* **Task prompt**
Could you output the entries that follow exactly, omitting any pictures they contain?

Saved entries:
▬▬▬▬▬▬

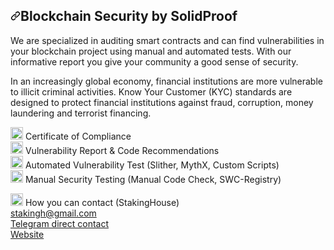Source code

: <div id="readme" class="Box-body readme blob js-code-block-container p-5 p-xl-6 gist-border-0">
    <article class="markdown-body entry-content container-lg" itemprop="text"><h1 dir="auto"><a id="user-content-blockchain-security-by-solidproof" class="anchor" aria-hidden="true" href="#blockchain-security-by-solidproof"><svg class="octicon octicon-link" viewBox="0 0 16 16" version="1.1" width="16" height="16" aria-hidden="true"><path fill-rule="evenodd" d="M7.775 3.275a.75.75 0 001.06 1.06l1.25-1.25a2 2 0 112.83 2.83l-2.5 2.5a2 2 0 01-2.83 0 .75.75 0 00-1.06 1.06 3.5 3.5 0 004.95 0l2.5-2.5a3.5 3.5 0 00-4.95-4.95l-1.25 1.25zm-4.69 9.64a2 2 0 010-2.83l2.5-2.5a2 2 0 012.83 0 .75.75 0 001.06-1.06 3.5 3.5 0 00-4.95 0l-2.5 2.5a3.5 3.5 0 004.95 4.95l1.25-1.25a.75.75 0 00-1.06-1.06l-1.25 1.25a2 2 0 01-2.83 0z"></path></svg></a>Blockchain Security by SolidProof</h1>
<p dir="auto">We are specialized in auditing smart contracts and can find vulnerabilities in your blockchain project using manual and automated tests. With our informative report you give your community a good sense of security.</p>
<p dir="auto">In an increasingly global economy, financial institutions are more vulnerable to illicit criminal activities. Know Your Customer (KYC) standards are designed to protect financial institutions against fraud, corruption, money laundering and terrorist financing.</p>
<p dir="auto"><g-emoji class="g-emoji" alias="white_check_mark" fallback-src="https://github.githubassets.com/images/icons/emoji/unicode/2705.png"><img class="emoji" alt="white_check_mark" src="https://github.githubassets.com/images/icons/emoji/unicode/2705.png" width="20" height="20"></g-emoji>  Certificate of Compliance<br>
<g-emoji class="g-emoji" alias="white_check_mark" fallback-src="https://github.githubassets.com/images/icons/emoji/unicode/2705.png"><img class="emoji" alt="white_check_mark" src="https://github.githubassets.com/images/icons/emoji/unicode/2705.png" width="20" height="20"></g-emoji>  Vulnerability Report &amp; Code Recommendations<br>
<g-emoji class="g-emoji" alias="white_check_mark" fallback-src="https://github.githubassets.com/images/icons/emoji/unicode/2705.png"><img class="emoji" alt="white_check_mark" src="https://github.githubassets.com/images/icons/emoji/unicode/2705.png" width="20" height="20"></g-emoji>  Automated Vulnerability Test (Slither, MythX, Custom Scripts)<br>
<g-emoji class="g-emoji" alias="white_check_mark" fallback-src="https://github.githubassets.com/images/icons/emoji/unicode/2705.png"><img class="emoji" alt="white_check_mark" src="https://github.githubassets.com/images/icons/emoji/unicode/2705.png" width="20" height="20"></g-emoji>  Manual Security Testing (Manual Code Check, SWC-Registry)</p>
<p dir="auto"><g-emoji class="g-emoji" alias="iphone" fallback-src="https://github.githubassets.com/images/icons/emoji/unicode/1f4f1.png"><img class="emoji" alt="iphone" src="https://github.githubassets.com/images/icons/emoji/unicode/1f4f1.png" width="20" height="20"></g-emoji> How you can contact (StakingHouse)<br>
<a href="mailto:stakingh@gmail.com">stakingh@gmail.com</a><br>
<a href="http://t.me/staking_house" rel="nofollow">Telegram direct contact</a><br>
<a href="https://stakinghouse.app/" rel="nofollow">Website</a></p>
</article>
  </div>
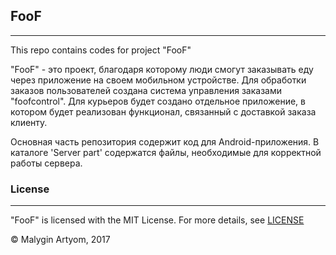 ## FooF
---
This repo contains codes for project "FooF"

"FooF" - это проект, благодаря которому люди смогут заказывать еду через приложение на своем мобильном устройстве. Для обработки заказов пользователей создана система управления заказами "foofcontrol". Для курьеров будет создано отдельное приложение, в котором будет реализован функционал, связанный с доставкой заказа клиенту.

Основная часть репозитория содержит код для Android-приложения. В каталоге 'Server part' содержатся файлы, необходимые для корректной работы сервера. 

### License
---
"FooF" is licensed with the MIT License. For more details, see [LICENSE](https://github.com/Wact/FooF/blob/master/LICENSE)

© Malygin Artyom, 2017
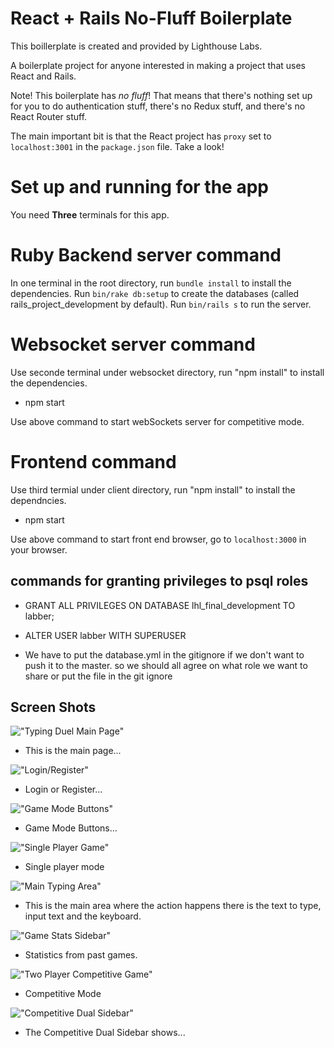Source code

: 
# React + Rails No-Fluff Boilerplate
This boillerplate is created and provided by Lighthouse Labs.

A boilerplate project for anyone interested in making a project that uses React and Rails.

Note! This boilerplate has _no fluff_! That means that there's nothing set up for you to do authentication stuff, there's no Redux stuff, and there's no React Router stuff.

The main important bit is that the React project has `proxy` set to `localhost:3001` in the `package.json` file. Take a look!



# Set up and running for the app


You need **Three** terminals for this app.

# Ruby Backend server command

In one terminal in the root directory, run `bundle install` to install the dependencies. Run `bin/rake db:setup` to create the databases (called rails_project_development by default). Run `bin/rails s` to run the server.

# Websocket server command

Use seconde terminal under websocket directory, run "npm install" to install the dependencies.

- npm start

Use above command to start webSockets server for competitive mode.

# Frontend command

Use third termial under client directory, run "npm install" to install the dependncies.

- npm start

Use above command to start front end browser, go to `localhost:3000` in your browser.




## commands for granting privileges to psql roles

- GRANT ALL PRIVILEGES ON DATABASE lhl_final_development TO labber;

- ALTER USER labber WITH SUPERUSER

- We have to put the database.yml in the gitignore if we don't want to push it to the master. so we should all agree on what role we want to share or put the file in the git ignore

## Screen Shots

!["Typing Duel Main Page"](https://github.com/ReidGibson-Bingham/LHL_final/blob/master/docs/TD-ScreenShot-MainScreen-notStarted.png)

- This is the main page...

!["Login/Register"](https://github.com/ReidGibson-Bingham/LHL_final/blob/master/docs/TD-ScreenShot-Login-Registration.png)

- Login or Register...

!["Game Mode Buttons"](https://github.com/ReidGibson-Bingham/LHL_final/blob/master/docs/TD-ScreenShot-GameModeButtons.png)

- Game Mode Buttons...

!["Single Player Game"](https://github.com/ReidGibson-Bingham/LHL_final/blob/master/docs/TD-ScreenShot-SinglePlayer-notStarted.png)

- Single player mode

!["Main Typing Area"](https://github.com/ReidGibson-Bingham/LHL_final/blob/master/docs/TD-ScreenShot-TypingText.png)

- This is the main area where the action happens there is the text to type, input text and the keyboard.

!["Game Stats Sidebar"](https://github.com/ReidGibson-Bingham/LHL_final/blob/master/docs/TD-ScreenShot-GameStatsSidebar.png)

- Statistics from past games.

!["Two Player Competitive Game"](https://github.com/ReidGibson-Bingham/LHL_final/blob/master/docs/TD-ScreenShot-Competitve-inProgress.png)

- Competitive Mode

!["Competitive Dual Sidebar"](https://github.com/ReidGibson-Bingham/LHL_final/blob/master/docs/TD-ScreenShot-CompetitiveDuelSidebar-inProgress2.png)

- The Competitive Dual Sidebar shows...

▬▬▬▬▬▬

* **Answer area**
Source code

: <div id="readme" class="Box-body readme blob js-code-block-container p-5 p-xl-6 gist-border-0">
    <article class="markdown-body entry-content container-lg" itemprop="text"><h1 dir="auto"><a id="user-content-blockchain-security-by-solidproof" class="anchor" aria-hidden="true" href="#blockchain-security-by-solidproof"><svg class="octicon octicon-link" viewBox="0 0 16 16" version="1.1" width="16" height="16" aria-hidden="true"><path fill-rule="evenodd" d="M7.775 3.275a.75.75 0 001.06 1.06l1.25-1.25a2 2 0 112.83 2.83l-2.5 2.5a2 2 0 01-2.83 0 .75.75 0 00-1.06 1.06 3.5 3.5 0 004.95 0l2.5-2.5a3.5 3.5 0 00-4.95-4.95l-1.25 1.25zm-4.69 9.64a2 2 0 010-2.83l2.5-2.5a2 2 0 012.83 0 .75.75 0 001.06-1.06 3.5 3.5 0 00-4.95 0l-2.5 2.5a3.5 3.5 0 004.95 4.95l1.25-1.25a.75.75 0 00-1.06-1.06l-1.25 1.25a2 2 0 01-2.83 0z"></path></svg></a>Blockchain Security by SolidProof</h1>
<p dir="auto">We are specialized in auditing smart contracts and can find vulnerabilities in your blockchain project using manual and automated tests. With our informative report you give your community a good sense of security.</p>
<p dir="auto">In an increasingly global economy, financial institutions are more vulnerable to illicit criminal activities. Know Your Customer (KYC) standards are designed to protect financial institutions against fraud, corruption, money laundering and terrorist financing.</p>
<p dir="auto"><g-emoji class="g-emoji" alias="white_check_mark" fallback-src="https://github.githubassets.com/images/icons/emoji/unicode/2705.png"><img class="emoji" alt="white_check_mark" src="https://github.githubassets.com/images/icons/emoji/unicode/2705.png" width="20" height="20"></g-emoji>  Certificate of Compliance<br>
<g-emoji class="g-emoji" alias="white_check_mark" fallback-src="https://github.githubassets.com/images/icons/emoji/unicode/2705.png"><img class="emoji" alt="white_check_mark" src="https://github.githubassets.com/images/icons/emoji/unicode/2705.png" width="20" height="20"></g-emoji>  Vulnerability Report &amp; Code Recommendations<br>
<g-emoji class="g-emoji" alias="white_check_mark" fallback-src="https://github.githubassets.com/images/icons/emoji/unicode/2705.png"><img class="emoji" alt="white_check_mark" src="https://github.githubassets.com/images/icons/emoji/unicode/2705.png" width="20" height="20"></g-emoji>  Automated Vulnerability Test (Slither, MythX, Custom Scripts)<br>
<g-emoji class="g-emoji" alias="white_check_mark" fallback-src="https://github.githubassets.com/images/icons/emoji/unicode/2705.png"><img class="emoji" alt="white_check_mark" src="https://github.githubassets.com/images/icons/emoji/unicode/2705.png" width="20" height="20"></g-emoji>  Manual Security Testing (Manual Code Check, SWC-Registry)</p>
<p dir="auto"><g-emoji class="g-emoji" alias="iphone" fallback-src="https://github.githubassets.com/images/icons/emoji/unicode/1f4f1.png"><img class="emoji" alt="iphone" src="https://github.githubassets.com/images/icons/emoji/unicode/1f4f1.png" width="20" height="20"></g-emoji> How you can contact (StakingHouse)<br>
<a href="mailto:stakingh@gmail.com">stakingh@gmail.com</a><br>
<a href="http://t.me/staking_house" rel="nofollow">Telegram direct contact</a><br>
<a href="https://stakinghouse.app/" rel="nofollow">Website</a></p>
</article>
  </div>
 ## FooF
---
This repo contains codes for project "FooF"

"FooF" - это проект, благодаря которому люди смогут заказывать еду через приложение на своем мобильном устройстве. Для обработки заказов пользователей создана система управления заказами "foofcontrol". Для курьеров будет создано отдельное приложение, в котором будет реализован функционал, связанный с доставкой заказа клиенту.

Основная часть репозитория содержит код для Android-приложения. В каталоге 'Server part' содержатся файлы, необходимые для корректной работы сервера. 

### License
---
"FooF" is licensed with the MIT License. For more details, see [LICENSE](https://github.com/Wact/FooF/blob/master/LICENSE)

© Malygin Artyom, 2017
Source code

: 
# React + Rails No-Fluff Boilerplate
This boillerplate is created and provided by Lighthouse Labs.

A boilerplate project for anyone interested in making a project that uses React and Rails.

Note! This boilerplate has _no fluff_! That means that there's nothing set up for you to do authentication stuff, there's no Redux stuff, and there's no React Router stuff.

The main important bit is that the React project has `proxy` set to `localhost:3001` in the `package.json` file. Take a look!



# Set up and running for the app


You need **Three** terminals for this app.

# Ruby Backend server command

In one terminal in the root directory, run `bundle install` to install the dependencies. Run `bin/rake db:setup` to create the databases (called rails_project_development by default). Run `bin/rails s` to run the server.

# Websocket server command

Use seconde terminal under websocket directory, run "npm install" to install the dependencies.

- npm start

Use above command to start webSockets server for competitive mode.

# Frontend command

Use third termial under client directory, run "npm install" to install the dependncies.

- npm start

Use above command to start front end browser, go to `localhost:3000` in your browser.




## commands for granting privileges to psql roles

- GRANT ALL PRIVILEGES ON DATABASE lhl_final_development TO labber;

- ALTER USER labber WITH SUPERUSER

- We have to put the database.yml in the gitignore if we don't want to push it to the master. so we should all agree on what role we want to share or put the file in the git ignore

## Screen Shots

!["Typing Duel Main Page"](https://github.com/ReidGibson-Bingham/LHL_final/blob/master/docs/TD-ScreenShot-MainScreen-notStarted.png)

- This is the main page...

!["Login/Register"](https://github.com/ReidGibson-Bingham/LHL_final/blob/master/docs/TD-ScreenShot-Login-Registration.png)

- Login or Register...

!["Game Mode Buttons"](https://github.com/ReidGibson-Bingham/LHL_final/blob/master/docs/TD-ScreenShot-GameModeButtons.png)

- Game Mode Buttons...

!["Single Player Game"](https://github.com/ReidGibson-Bingham/LHL_final/blob/master/docs/TD-ScreenShot-SinglePlayer-notStarted.png)

- Single player mode

!["Main Typing Area"](https://github.com/ReidGibson-Bingham/LHL_final/blob/master/docs/TD-ScreenShot-TypingText.png)

- This is the main area where the action happens there is the text to type, input text and the keyboard.

!["Game Stats Sidebar"](https://github.com/ReidGibson-Bingham/LHL_final/blob/master/docs/TD-ScreenShot-GameStatsSidebar.png)

- Statistics from past games.

!["Two Player Competitive Game"](https://github.com/ReidGibson-Bingham/LHL_final/blob/master/docs/TD-ScreenShot-Competitve-inProgress.png)

- Competitive Mode

!["Competitive Dual Sidebar"](https://github.com/ReidGibson-Bingham/LHL_final/blob/master/docs/TD-ScreenShot-CompetitiveDuelSidebar-inProgress2.png)

- The Competitive Dual Sidebar shows...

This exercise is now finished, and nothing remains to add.